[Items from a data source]
Content starts

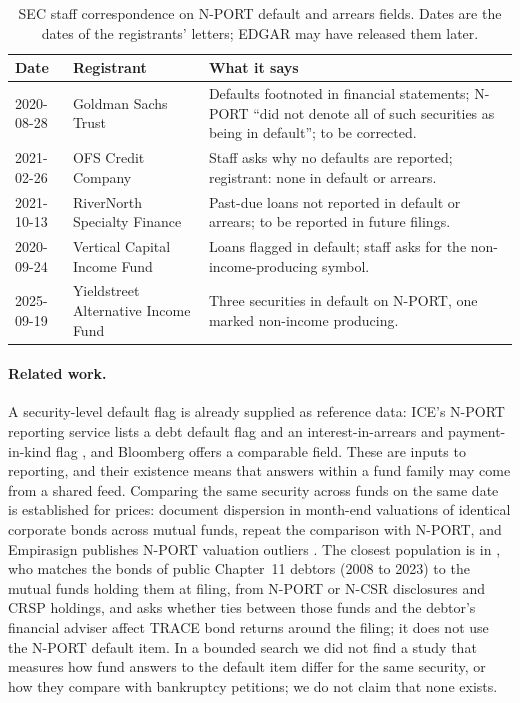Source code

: \documentclass[11pt]{article}
\begin{document}
\begin{table}[!htb]
\centering\small
\caption{SEC staff correspondence on N-PORT default and arrears fields. Dates are the dates of the
registrants' letters; EDGAR may have released them later.}\label{tab:corr}
\begin{tabularx}{\textwidth}{@{}l l X@{}}
\toprule
Date & Registrant & What it says \\
\midrule
2020-08-28 & Goldman Sachs Trust & Defaults footnoted in financial statements; N-PORT ``did not denote all of such securities as being in default''; to be corrected. \\
2021-02-26 & OFS Credit Company & Staff asks why no defaults are reported; registrant: none in default or arrears. \\
2021-10-13 & RiverNorth Specialty Finance & Past-due loans not reported in default or arrears; to be reported in future filings. \\
2020-09-24 & Vertical Capital Income Fund & Loans flagged in default; staff asks for the non-income-producing symbol. \\
2025-09-19 & Yieldstreet Alternative Income Fund & Three securities in default on N-PORT, one marked non-income producing. \\
\bottomrule
\end{tabularx}
\end{table}

\paragraph{Related work.} A security-level default flag is already supplied as reference data: ICE's
N-PORT reporting service lists a debt default flag and an interest-in-arrears and payment-in-kind flag
\citep{ice_nport}, and Bloomberg offers a comparable field. These are inputs to reporting, and their
existence means that answers within a fund family may come from a shared feed. Comparing the same
security across funds on the same date is established for prices: \citet{cici2011} document dispersion
in month-end valuations of identical corporate bonds across mutual funds, \citet{morningstar2021}
repeat the comparison with N-PORT, and Empirasign publishes N-PORT valuation outliers
\citep{empirasign}. The closest population is in \citet{manoel2026}, who matches the bonds of public
Chapter~11 debtors (2008 to 2023) to the mutual funds holding them at filing, from N-PORT or N-CSR
disclosures and CRSP holdings, and asks whether ties between those funds and the debtor's financial
adviser affect TRACE bond returns around the filing; it does not use the N-PORT default item. In a bounded search we did not find a study that measures how fund
answers to the default item differ for the same security, or how they compare with bankruptcy
petitions; we do not claim that none exists.
\end{document}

Content ends

PROBLEM STATEMENT: Copy the records above from the first line through the line containing "petitions; we do not claim that none exists.", both included, and leave out any pictures.

SOLUTION:
Source code

: \documentclass[11pt]{article}
\begin{document}
\begin{table}[!htb]
\centering\small
\caption{SEC staff correspondence on N-PORT default and arrears fields. Dates are the dates of the
registrants' letters; EDGAR may have released them later.}\label{tab:corr}
\begin{tabularx}{\textwidth}{@{}l l X@{}}
\toprule
Date & Registrant & What it says \\
\midrule
2020-08-28 & Goldman Sachs Trust & Defaults footnoted in financial statements; N-PORT ``did not denote all of such securities as being in default''; to be corrected. \\
2021-02-26 & OFS Credit Company & Staff asks why no defaults are reported; registrant: none in default or arrears. \\
2021-10-13 & RiverNorth Specialty Finance & Past-due loans not reported in default or arrears; to be reported in future filings. \\
2020-09-24 & Vertical Capital Income Fund & Loans flagged in default; staff asks for the non-income-producing symbol. \\
2025-09-19 & Yieldstreet Alternative Income Fund & Three securities in default on N-PORT, one marked non-income producing. \\
\bottomrule
\end{tabularx}
\end{table}

\paragraph{Related work.} A security-level default flag is already supplied as reference data: ICE's
N-PORT reporting service lists a debt default flag and an interest-in-arrears and payment-in-kind flag
\citep{ice_nport}, and Bloomberg offers a comparable field. These are inputs to reporting, and their
existence means that answers within a fund family may come from a shared feed. Comparing the same
security across funds on the same date is established for prices: \citet{cici2011} document dispersion
in month-end valuations of identical corporate bonds across mutual funds, \citet{morningstar2021}
repeat the comparison with N-PORT, and Empirasign publishes N-PORT valuation outliers
\citep{empirasign}. The closest population is in \citet{manoel2026}, who matches the bonds of public
Chapter~11 debtors (2008 to 2023) to the mutual funds holding them at filing, from N-PORT or N-CSR
disclosures and CRSP holdings, and asks whether ties between those funds and the debtor's financial
adviser affect TRACE bond returns around the filing; it does not use the N-PORT default item. In a bounded search we did not find a study that measures how fund
answers to the default item differ for the same security, or how they compare with bankruptcy
petitions; we do not claim that none exists.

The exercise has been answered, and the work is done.